McCullough adds that for a one-off situation like that, an onboard worker can expect disciplinary action, but his or her clearance probably won’t be revoked. A clearance applicant who has done drugs within the last twelve months, however, or who has a felony drug conviction, will almost certainly be disqualified.
HONESTY ON THE FORM
“Minimizing” answers on the SF-86, or being somehow less than truthful, is the worst thing you can do when filling out the form. It’s never a bad idea to speak with an attorney before submitting the application to find out when and how answers should be best explained. Elisions of one’s personal history can come back to haunt an applicant when he or she is strapped to a polygraph machine.
“The polygraph, whether or not it’s good science, is basically an investigative and interviewing tool and it’s very effective,” says McCullough. Examinations are high pressure situations, and when people are hooked up to a polygraph, they tend quickly to become very, very honest about themselves. “The polygraph examiner is going to sit there with a yellow pad and pen and write everything down. The whole thing is being recorded. It’s being videotaped. It’s being audiotaped. And they’re going to say, ‘The needle isn’t bouncing your way. What’s wrong? What is it you are not telling me?’ And people tend to start disclosing everything over and over and over again, and if they haven’t already disclosed it on the form—if they minimized it on the SF-86 when they first applied—now we have an integrity issue. We’ve gone from just having a drug issue to having a personal conduct issue as well.”
And that could be disqualifying. Another ghost that tends to haunt people is the SF-86 that they completed many years earlier. When you are young, you think: Well, I only need a secret clearance and I don’t have to take a polygraph… so why complicate things with messy admissions like sharing a few pills? A decade later, however, an older, wiser cleared worker with three kids and a mortgage is offered a big promotion or a job at a defense contractor… and suddenly they need a Top Secret/SCI clearance with a poly. That SF-86 that was filled out ten years ago is still around, and suddenly those minimizations years earlier are back in a big way.
“When people fill out the SF-86, they really need to make sure they get it all down,” says McCullough. Adjudicators aren’t robots; they understand that life can be a little messy, and they use what is called a “whole person assessment” when deciding whether someone is eligible for a security clearance. “Obviously someone who is trafficking in heroin is going to be disqualified. But that’s not necessarily so for people who, say, experimented with drugs in college. Adjudicators are going to ask: What was the level of experimentation? Was it truly experimentation? Was there a habit? Was there addiction involved? Did they sell it? If they bought it, where did they get it from? Did they resell it to classmates? There are all sorts of permutations that have to be looked at, and it is looked at on a case-by-case basis. There is a contemplative process that takes place.”
TRICKY LAWS ARE NO EXCUSE
Drug laws and prosecutions in general are complicated affairs, which makes your SF-86 and subsequent polygraph even more of a minefield. Steal a car from the BMW dealership, and you are probably going to be arrested for stealing a car. Prescription drug crimes have a lot more nuance.
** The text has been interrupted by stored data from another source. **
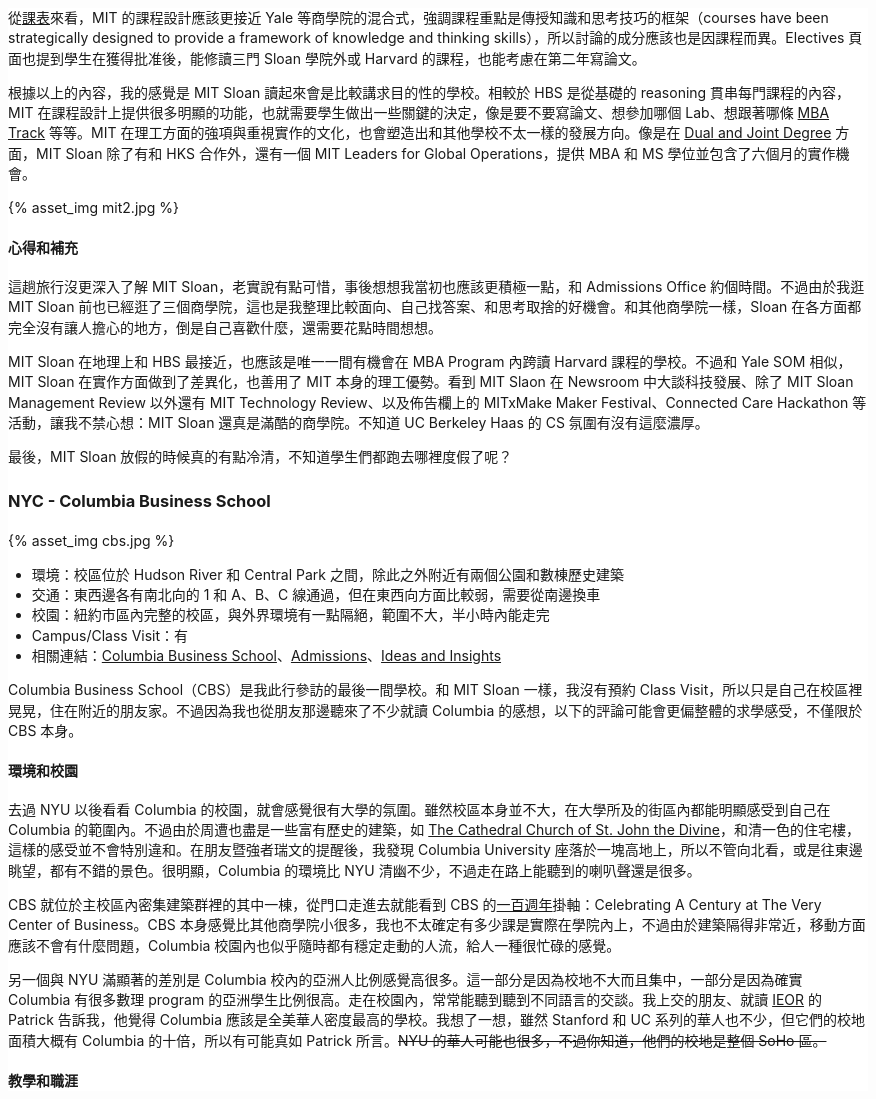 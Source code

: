 從[課表](http://student.mit.edu/catalog/m15a.html)來看，MIT 的課程設計應該更接近 Yale 等商學院的混合式，強調課程重點是傳授知識和思考技巧的框架（courses have been strategically designed to provide a framework of knowledge and thinking skills），所以討論的成分應該也是因課程而異。Electives 頁面也提到學生在獲得批准後，能修讀三門 Sloan 學院外或 Harvard 的課程，也能考慮在第二年寫論文。

根據以上的內容，我的感覺是 MIT Sloan 讀起來會是比較講求目的性的學校。相較於 HBS 是從基礎的 reasoning 貫串每門課程的內容，MIT 在課程設計上提供很多明顯的功能，也就需要學生做出一些關鍵的決定，像是要不要寫論文、想參加哪個 Lab、想跟著哪條 [MBA Track](http://mitsloan.mit.edu/mba/program-components/mba-tracks/) 等等。MIT 在理工方面的強項與重視實作的文化，也會塑造出和其他學校不太一樣的發展方向。像是在 [Dual and Joint Degree](http://mitsloan.mit.edu/mba/program-components/dual-and-joint-degrees/) 方面，MIT Sloan 除了有和 HKS 合作外，還有一個 MIT Leaders for Global Operations，提供 MBA 和 MS 學位並包含了六個月的實作機會。

{% asset_img mit2.jpg %}

#### 心得和補充

這趟旅行沒更深入了解 MIT Sloan，老實說有點可惜，事後想想我當初也應該更積極一點，和 Admissions Office 約個時間。不過由於我逛 MIT Sloan 前也已經逛了三個商學院，這也是我整理比較面向、自己找答案、和思考取捨的好機會。和其他商學院一樣，Sloan 在各方面都完全沒有讓人擔心的地方，倒是自己喜歡什麼，還需要花點時間想想。

MIT Sloan 在地理上和 HBS 最接近，也應該是唯一一間有機會在 MBA Program 內跨讀 Harvard 課程的學校。不過和 Yale SOM 相似，MIT Sloan 在實作方面做到了差異化，也善用了 MIT 本身的理工優勢。看到 MIT Slaon 在 Newsroom 中大談科技發展、除了 MIT Sloan Management Review 以外還有 MIT Technology Review、以及佈告欄上的 MITxMake Maker Festival、Connected Care Hackathon 等活動，讓我不禁心想：MIT Sloan 還真是滿酷的商學院。不知道 UC Berkeley Haas 的 CS 氛圍有沒有這麼濃厚。

最後，MIT Sloan 放假的時候真的有點冷清，不知道學生們都跑去哪裡度假了呢？

### NYC - Columbia Business School

{% asset_img cbs.jpg %}

* 環境：校區位於 Hudson River 和 Central Park 之間，除此之外附近有兩個公園和數棟歷史建築
* 交通：東西邊各有南北向的 1 和 A、B、C 線通過，但在東西向方面比較弱，需要從南邊換車
* 校園：紐約市區內完整的校區，與外界環境有一點隔絕，範圍不大，半小時內能走完
* Campus/Class Visit：有
* 相關連結：[Columbia Business School](http://www8.gsb.columbia.edu/)、[Admissions](http://www8.gsb.columbia.edu/programs/mba/admissions)、[Ideas and Insights](https://www8.gsb.columbia.edu/articles/)

Columbia Business School（CBS）是我此行參訪的最後一間學校。和 MIT Sloan 一樣，我沒有預約 Class Visit，所以只是自己在校區裡晃晃，住在附近的朋友家。不過因為我也從朋友那邊聽來了不少就讀 Columbia 的感想，以下的評論可能會更偏整體的求學感受，不僅限於 CBS 本身。

#### 環境和校園

去過 NYU 以後看看 Columbia 的校園，就會感覺很有大學的氛圍。雖然校區本身並不大，在大學所及的街區內都能明顯感受到自己在 Columbia 的範圍內。不過由於周遭也盡是一些富有歷史的建築，如 [The Cathedral Church of St. John the Divine](https://en.wikipedia.org/wiki/Cathedral_of_Saint_John_the_Divine)，和清一色的住宅樓，這樣的感受並不會特別違和。在朋友暨強者瑞文的提醒後，我發現 Columbia University 座落於一塊高地上，所以不管向北看，或是往東邊眺望，都有不錯的景色。很明顯，Columbia 的環境比 NYU 清幽不少，不過走在路上能聽到的喇叭聲還是很多。

CBS 就位於主校區內密集建築群裡的其中一棟，從門口走進去就能看到 CBS 的[一百週年](http://www8.gsb.columbia.edu/centennial/)掛軸：Celebrating A Century at The Very Center of Business。CBS 本身感覺比其他商學院小很多，我也不太確定有多少課是實際在學院內上，不過由於建築隔得非常近，移動方面應該不會有什麼問題，Columbia 校園內也似乎隨時都有穩定走動的人流，給人一種很忙碌的感覺。

另一個與 NYU 滿顯著的差別是 Columbia 校內的亞洲人比例感覺高很多。這一部分是因為校地不大而且集中，一部分是因為確實 Columbia 有很多數理 program 的亞洲學生比例很高。走在校園內，常常能聽到聽到不同語言的交談。我上交的朋友、就讀 [IEOR](http://ieor.columbia.edu/ms-financial-engineering) 的 Patrick 告訴我，他覺得 Columbia 應該是全美華人密度最高的學校。我想了一想，雖然 Stanford 和 UC 系列的華人也不少，但它們的校地面積大概有 Columbia 的十倍，所以有可能真如 Patrick 所言。~~NYU 的華人可能也很多，不過你知道，他們的校地是整個 SoHo 區。~~

#### 教學和職涯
“In the federal system, it depends entirely on the specific facts of the situation, and how it’s charged,” says Jessica Carmichael, a federal criminal defense lawyer with Ayotte, Carmichael, Ellis, & Brock, a law firm in Virginia. “Giving prescription medication to your friend could create a number of criminal liabilities, ranging from misdemeanor to felony charges.”
And the fact that you didn’t end up in a courtroom is no excuse to conveniently forget to mention your drug arrest on the clearance application. “If you are arrested and charged,” says Carmichael, “and that charge is dismissed by the prosecutor—in other words, he or she elected not to proceed with the prosecution—typically that charge is still going to show up on your record.”
In any event, Carmichael says, almost any defense attorney will tell you to never make statements without a lawyer present. “Always be polite and respectful and at the first possible opportunity, ask to speak with an attorney.”